> EXERCISE GOAL:
Below are the records. Retype exactly the lines between the lines holding "Generated using OpenAI Deep Research API" and "# Cellular Localization", inclusive.

> EXERCISE DATA:
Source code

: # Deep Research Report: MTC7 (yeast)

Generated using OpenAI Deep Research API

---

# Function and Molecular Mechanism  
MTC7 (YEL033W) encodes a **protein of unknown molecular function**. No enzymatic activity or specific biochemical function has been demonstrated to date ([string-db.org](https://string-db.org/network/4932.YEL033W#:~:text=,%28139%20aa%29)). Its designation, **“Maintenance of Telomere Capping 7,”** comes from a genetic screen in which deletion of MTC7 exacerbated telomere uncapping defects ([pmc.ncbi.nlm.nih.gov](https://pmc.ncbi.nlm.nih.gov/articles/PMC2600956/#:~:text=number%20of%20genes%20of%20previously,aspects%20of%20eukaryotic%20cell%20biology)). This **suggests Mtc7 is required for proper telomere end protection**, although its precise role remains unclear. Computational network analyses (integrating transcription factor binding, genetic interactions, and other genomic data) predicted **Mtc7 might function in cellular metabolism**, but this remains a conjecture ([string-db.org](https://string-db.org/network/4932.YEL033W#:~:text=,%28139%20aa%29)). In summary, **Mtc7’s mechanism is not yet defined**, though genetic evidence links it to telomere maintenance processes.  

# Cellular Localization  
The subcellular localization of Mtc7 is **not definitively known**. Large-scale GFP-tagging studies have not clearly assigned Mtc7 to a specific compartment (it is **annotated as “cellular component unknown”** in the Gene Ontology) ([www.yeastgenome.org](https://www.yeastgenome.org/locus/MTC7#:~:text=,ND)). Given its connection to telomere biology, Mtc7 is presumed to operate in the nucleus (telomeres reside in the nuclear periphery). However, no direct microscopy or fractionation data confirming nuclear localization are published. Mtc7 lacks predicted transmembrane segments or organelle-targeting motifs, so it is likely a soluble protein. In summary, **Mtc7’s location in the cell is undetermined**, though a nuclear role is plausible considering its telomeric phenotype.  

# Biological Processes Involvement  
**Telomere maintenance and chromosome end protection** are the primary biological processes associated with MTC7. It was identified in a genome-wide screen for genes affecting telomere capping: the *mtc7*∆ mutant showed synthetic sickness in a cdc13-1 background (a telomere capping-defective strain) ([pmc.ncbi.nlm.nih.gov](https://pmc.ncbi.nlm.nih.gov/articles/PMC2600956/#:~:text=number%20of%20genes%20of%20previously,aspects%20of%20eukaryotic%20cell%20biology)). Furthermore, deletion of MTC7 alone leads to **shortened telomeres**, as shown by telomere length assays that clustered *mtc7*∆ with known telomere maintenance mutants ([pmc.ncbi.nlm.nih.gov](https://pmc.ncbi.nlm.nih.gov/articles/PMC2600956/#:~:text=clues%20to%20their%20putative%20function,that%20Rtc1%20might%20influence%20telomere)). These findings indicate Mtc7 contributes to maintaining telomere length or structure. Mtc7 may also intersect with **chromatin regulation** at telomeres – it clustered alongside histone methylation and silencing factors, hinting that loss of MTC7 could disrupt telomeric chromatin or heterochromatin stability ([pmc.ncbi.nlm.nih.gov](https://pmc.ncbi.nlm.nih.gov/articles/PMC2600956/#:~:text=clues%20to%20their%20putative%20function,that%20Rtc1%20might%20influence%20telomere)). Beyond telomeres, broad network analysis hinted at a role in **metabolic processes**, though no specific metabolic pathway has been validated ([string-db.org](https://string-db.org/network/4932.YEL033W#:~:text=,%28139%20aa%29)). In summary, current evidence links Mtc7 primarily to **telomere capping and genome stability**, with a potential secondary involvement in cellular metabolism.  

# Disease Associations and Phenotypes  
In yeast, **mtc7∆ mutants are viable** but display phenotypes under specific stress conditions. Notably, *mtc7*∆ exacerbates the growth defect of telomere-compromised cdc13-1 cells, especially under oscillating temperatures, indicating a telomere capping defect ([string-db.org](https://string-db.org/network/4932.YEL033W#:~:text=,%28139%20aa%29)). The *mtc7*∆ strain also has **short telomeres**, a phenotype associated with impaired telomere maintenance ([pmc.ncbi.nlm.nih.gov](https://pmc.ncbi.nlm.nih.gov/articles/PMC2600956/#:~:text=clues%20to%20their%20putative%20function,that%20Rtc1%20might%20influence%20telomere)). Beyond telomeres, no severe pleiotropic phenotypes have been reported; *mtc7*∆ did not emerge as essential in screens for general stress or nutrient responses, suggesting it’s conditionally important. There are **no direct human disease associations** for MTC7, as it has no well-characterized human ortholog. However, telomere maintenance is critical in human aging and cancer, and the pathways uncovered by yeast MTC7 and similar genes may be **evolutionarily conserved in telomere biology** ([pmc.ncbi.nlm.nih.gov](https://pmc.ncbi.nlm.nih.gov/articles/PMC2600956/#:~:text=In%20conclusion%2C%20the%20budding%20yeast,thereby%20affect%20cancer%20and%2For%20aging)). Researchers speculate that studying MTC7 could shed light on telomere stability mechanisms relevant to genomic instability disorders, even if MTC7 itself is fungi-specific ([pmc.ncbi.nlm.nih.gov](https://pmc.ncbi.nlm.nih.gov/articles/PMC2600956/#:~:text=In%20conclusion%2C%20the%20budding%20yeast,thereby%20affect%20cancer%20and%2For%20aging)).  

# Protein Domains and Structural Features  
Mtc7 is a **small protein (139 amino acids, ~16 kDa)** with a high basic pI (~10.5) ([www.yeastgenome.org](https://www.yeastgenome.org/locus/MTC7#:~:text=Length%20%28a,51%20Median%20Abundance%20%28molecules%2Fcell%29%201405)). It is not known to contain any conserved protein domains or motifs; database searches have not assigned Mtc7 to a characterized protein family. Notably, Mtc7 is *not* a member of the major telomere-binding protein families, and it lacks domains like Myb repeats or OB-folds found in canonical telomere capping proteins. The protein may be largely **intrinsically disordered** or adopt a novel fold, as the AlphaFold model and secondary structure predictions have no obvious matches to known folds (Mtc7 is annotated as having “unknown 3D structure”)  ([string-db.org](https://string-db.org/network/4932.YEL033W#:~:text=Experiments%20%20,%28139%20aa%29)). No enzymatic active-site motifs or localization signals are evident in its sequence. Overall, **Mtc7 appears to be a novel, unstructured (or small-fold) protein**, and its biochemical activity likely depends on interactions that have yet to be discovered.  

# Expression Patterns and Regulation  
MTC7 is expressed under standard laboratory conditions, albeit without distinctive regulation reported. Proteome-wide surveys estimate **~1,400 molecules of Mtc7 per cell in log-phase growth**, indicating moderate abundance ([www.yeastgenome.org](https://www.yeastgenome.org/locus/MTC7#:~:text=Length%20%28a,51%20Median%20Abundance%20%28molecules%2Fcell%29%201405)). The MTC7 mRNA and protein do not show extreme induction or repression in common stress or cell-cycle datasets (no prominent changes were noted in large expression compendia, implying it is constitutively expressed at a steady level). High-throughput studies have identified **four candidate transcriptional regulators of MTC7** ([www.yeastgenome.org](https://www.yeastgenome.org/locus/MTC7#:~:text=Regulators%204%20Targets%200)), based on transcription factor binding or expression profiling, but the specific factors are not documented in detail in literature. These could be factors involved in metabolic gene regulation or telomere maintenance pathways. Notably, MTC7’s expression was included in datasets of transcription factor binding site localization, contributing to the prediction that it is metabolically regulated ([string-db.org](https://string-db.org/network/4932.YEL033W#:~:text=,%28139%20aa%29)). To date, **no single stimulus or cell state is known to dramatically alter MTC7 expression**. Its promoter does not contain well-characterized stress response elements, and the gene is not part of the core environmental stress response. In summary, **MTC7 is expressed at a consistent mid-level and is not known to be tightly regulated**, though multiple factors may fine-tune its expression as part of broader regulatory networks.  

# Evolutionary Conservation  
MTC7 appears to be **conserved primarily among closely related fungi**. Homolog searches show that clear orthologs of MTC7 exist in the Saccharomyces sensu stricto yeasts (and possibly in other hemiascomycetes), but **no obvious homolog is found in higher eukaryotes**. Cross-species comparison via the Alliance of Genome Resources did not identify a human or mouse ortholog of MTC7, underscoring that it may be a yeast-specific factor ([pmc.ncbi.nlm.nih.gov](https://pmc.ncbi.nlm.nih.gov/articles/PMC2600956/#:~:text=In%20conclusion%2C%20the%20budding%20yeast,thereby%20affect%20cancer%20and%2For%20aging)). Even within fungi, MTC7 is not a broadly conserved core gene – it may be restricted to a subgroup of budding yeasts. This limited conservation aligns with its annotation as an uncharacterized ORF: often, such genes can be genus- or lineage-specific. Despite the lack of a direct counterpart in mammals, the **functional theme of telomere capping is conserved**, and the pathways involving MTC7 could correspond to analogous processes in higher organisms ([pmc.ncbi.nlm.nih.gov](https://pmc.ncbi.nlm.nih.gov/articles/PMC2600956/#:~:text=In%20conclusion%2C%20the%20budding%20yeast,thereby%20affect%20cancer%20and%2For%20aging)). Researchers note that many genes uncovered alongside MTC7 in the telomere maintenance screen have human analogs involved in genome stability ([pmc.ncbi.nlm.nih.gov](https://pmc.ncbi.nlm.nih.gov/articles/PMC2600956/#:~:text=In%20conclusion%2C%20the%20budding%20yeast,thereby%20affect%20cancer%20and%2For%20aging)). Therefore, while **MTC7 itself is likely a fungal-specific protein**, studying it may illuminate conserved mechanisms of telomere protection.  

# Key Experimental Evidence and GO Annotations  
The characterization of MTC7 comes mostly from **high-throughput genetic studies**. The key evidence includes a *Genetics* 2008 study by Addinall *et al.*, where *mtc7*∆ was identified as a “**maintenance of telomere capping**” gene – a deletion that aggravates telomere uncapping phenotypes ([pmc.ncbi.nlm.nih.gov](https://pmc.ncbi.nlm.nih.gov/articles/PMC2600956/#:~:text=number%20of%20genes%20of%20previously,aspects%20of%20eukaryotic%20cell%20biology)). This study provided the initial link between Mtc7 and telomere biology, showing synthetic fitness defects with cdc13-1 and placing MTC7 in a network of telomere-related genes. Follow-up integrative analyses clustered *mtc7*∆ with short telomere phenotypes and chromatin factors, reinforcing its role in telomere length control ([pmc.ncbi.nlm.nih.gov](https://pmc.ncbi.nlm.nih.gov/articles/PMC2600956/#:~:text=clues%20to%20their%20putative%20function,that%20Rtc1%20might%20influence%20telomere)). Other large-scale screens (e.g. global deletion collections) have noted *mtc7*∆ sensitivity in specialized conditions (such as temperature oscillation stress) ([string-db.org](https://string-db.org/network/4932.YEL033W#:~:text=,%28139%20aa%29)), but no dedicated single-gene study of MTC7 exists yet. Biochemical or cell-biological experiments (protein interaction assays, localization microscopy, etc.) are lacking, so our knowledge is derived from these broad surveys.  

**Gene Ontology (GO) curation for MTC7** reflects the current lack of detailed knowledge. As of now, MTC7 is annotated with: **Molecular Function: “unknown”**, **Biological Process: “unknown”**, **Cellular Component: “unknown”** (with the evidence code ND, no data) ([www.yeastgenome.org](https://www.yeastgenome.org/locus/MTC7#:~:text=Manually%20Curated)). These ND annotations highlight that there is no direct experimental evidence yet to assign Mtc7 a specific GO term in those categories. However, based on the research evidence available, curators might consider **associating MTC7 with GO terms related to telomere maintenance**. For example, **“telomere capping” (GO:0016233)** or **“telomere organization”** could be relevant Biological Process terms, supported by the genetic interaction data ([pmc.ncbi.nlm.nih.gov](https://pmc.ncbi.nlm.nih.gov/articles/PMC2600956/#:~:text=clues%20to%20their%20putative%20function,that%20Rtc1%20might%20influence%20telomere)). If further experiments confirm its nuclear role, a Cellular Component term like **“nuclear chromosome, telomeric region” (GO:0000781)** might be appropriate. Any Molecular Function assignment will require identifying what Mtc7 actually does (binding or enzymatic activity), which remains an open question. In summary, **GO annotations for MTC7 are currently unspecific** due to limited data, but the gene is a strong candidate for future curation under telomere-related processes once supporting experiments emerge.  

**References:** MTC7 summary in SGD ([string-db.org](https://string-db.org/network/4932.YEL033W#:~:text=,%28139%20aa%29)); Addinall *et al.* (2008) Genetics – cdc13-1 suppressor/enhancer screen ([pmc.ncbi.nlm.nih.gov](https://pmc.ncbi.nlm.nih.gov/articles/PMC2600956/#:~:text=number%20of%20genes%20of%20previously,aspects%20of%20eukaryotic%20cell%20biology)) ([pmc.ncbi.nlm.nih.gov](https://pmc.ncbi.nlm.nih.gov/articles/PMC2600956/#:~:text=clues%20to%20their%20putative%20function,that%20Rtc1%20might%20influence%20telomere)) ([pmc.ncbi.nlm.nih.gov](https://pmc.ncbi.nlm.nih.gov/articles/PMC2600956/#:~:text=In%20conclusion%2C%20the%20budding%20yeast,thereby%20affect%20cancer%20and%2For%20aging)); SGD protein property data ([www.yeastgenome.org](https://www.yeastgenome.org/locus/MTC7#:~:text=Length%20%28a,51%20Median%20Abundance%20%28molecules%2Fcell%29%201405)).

> RESULT OF THE TASK:
Generated using OpenAI Deep Research API

---

# Function and Molecular Mechanism  
MTC7 (YEL033W) encodes a **protein of unknown molecular function**. No enzymatic activity or specific biochemical function has been demonstrated to date ([string-db.org](https://string-db.org/network/4932.YEL033W#:~:text=,%28139%20aa%29)). Its designation, **“Maintenance of Telomere Capping 7,”** comes from a genetic screen in which deletion of MTC7 exacerbated telomere uncapping defects ([pmc.ncbi.nlm.nih.gov](https://pmc.ncbi.nlm.nih.gov/articles/PMC2600956/#:~:text=number%20of%20genes%20of%20previously,aspects%20of%20eukaryotic%20cell%20biology)). This **suggests Mtc7 is required for proper telomere end protection**, although its precise role remains unclear. Computational network analyses (integrating transcription factor binding, genetic interactions, and other genomic data) predicted **Mtc7 might function in cellular metabolism**, but this remains a conjecture ([string-db.org](https://string-db.org/network/4932.YEL033W#:~:text=,%28139%20aa%29)). In summary, **Mtc7’s mechanism is not yet defined**, though genetic evidence links it to telomere maintenance processes.  

# Cellular Localization  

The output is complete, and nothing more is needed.